Veterans who faced radiation exposure during the development of the nation’s atomic weapons program were usually sworn to secrecy because of national security requirements during the Cold War.
Now their sacrifices are being recognized with the Pentagon’s establishment of the Atomic Veterans Commemorative Service Medal this week.
The medal, authorized by Congress in a law passed in December, recognizes veterans whose work “directly contributed to our nation’s continued freedom and prosperity during the period following World War II and was pivotal to our nation’s defense during the Cold War,” the Pentagon said in a statement released Tuesday.
Veterans eligible for the medal directly participated in the detonation of an atomic weapon or device took part in the cleanup of radioactive material from a detonation or accident, or were exposed to radiation resulting from the use of an atomic weapon during World War II, the Defense Department said.
Rep.
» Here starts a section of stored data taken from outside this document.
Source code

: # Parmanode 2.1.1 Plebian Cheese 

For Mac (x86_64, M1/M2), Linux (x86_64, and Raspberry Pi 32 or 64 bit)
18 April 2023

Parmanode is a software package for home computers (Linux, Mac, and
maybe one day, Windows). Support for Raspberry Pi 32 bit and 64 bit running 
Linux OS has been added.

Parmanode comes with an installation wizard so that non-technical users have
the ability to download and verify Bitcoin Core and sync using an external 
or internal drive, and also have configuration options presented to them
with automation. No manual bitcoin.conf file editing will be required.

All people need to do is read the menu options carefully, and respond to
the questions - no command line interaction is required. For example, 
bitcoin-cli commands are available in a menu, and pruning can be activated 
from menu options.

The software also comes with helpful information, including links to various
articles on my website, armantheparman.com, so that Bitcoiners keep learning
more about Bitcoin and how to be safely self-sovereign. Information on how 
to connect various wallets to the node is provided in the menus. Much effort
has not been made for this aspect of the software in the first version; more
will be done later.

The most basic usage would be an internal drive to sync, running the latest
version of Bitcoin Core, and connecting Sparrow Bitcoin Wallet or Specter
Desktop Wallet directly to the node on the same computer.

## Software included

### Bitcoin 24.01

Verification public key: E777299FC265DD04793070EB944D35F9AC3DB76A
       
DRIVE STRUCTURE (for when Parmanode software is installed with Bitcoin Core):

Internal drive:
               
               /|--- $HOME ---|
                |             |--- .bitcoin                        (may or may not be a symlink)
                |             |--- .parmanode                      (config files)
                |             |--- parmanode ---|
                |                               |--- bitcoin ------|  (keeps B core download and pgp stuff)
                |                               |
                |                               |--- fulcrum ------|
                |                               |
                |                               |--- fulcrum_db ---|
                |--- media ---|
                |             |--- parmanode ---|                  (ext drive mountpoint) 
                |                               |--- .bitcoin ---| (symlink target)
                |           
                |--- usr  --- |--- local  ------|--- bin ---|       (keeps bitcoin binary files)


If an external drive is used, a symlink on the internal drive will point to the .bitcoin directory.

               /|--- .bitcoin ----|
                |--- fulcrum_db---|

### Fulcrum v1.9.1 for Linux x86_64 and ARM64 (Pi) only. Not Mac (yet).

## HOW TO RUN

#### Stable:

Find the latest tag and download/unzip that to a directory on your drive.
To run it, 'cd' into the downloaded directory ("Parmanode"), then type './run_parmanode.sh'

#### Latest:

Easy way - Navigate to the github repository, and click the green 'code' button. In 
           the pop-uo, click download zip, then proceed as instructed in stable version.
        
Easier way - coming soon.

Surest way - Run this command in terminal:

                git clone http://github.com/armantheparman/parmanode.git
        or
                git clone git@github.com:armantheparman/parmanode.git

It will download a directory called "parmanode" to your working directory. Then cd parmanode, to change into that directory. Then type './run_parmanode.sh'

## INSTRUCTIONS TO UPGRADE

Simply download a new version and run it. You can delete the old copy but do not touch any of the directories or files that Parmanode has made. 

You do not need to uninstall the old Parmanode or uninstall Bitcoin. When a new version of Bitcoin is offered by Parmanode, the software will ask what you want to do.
Jim McGovern, Massachusetts Democrat, introduced a bill for the creation of the atomic veterans medal.
“Atomic veterans were exposed to dangerous levels of radiation in performance of their duties yet they have never been given the full respect and recognition they deserve,” Mr. McGovern said in a statement. “Sworn to silence for decades, these courageous and committed patriots paid a high price for their loyalty to our country. I am proud they will now be given the acknowledgment they so richly deserve for their faithful service to our nation.”
The Defense Threat Reduction Agency (DTRA) will manage the atomic veterans medal for the Pentagon.
The agency said it expects to have medals ready for awarding by the end of the year. Family members of deceased atomic veterans will be eligible to apply for them.